Making the campaign a referendum. Presidents win re-election when they successfully define the race as a choice between them and their challenger — and they lose when it becomes a referendum on their performance. Curiously, one thing both campaigns agree on with their digital spend is that the race is all about Donald Trump. It’s no surprise that Joe Biden has spent the majority of his summer talking about Donald Trump, in fact, he’s mentioned him in over 52% of the ad dollars he’s spent on Facebook in swing states since the start of June. What’s curious is that Trump is also devoting an enormous share of his communication in the same manner — he’s spent the same share (52%) of his Facebook advertising dollars talking about himself in those same states. That isn’t to say that Trump isn’t trying to define Biden for his supporters and persuadable voters — about 35% of his swing state ads does mention the former Vice President. But Trump’s team is running a gigantic risk by spending more dollars talking about himself than his opponent to the voters that will decide the election.

Fixing a sputtering donor machine. The Trump campaign boasted of spending over $500MM thus far this cycle to build a “crown jewel” of 20 million donors that could power them through the general election. Despite these substantial investments, the campaign is still continuing to spend money at a massive clip on voters who don’t live in battleground states, indicating how much anxiety they have about their existing core of donors. Every single week this summer, as Joe Biden rapidly closes the fundraising gap — Trump is still spending upwards of 40% of all of his digital advertising dollars in states that aren’t competitive in the electoral college — just to sustain his existing cash flow.

Ignoring senior voters, even as they turn against him. Voters over 65+ are a critical demographic — they comprised 29% of the electorate in 2016 — and their margins of support for Trump have dropped by 14% in the midst of the COVID crisis. But instead of repairing that deficit among seniors, the Trump campaign under-invested in targeting them — spending only 23% of their Facebook advertising dollars in swing states targeting them. Even as seniors have been the age group whose Facebook usage has grown the fastest over the last decade, and as Americans of all ages are consuming more digital content during COVID, the Trump campaign’s pulling back resources towards this vital group is a puzzling response to a marked erosion in public and private polling.

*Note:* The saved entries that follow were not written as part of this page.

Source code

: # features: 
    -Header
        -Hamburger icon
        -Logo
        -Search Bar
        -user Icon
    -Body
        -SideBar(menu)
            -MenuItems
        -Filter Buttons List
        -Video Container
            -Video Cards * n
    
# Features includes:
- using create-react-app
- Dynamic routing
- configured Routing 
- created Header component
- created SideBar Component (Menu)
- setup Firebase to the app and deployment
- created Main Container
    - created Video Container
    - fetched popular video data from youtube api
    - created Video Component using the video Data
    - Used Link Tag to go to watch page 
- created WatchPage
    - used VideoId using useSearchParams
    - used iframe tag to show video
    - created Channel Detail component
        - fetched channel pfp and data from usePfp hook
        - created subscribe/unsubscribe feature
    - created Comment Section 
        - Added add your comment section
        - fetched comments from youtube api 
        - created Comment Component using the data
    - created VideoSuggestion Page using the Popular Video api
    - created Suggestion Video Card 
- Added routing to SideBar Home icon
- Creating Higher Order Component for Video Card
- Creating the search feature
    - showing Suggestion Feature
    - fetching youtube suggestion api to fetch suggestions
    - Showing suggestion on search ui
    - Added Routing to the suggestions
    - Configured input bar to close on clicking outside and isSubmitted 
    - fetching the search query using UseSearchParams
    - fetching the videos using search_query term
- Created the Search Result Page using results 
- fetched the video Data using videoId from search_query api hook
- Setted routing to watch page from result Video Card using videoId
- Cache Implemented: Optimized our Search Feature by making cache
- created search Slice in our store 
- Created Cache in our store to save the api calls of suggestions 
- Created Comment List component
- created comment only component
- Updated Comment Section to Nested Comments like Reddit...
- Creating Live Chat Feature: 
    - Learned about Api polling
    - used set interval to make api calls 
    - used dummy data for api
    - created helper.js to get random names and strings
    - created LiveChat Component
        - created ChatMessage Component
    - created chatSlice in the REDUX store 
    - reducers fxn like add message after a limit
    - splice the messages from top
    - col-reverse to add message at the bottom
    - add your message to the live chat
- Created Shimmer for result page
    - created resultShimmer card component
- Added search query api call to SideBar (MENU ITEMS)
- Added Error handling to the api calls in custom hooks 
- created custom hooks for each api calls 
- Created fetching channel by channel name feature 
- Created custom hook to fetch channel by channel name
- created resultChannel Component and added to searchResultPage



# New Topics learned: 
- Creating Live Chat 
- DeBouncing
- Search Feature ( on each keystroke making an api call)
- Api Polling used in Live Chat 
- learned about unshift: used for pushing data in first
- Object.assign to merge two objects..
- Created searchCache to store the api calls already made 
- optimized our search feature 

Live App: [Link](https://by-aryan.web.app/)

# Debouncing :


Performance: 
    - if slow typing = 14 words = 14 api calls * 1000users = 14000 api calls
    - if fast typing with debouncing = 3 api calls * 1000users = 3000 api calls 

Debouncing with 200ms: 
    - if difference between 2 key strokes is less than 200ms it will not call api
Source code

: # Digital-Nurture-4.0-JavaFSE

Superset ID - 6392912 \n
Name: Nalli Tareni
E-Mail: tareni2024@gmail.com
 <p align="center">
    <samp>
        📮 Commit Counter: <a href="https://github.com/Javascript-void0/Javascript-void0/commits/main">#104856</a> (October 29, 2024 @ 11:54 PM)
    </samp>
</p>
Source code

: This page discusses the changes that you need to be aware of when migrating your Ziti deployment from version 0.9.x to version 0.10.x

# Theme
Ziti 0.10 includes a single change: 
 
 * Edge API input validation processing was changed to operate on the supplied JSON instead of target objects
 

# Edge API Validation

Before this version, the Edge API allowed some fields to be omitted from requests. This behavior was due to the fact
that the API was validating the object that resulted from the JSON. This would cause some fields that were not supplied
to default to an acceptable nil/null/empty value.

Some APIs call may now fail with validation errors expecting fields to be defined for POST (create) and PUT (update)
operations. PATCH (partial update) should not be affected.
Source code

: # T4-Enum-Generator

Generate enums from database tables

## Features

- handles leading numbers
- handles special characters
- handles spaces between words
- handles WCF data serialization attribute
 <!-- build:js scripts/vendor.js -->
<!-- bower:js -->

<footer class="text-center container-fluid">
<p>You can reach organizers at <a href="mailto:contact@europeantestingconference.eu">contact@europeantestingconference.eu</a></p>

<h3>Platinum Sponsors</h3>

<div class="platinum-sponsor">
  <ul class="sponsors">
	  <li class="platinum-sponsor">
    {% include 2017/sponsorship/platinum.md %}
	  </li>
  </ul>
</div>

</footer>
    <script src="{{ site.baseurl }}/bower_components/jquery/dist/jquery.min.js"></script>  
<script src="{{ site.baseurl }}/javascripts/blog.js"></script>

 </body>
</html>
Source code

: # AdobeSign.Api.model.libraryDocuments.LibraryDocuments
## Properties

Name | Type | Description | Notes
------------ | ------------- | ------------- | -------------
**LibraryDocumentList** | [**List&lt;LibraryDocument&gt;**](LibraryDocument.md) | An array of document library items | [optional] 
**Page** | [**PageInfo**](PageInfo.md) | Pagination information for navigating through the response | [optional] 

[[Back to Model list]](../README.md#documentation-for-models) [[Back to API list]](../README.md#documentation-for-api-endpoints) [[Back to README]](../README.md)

Speaking to Latinx voters exclusively in English. Earlier this month, we announced a partnership with EquisLabs to track Spanish-language ads as part of the 2020 Campaign Tracker. Since Super Tuesday, spend from major political groups on Spanish-language ads has focused primarily on defining Trump — particularly his failure to address the COVID pandemic and divisive culture.

And so far Trump’s campaign is do little to combat this. In two competitive states, Florida and Arizona, for example, 99.5% of the Trump campaign’s ad dollars are being spent on English ads when more that 20% of residents in both states are Spanish speakers.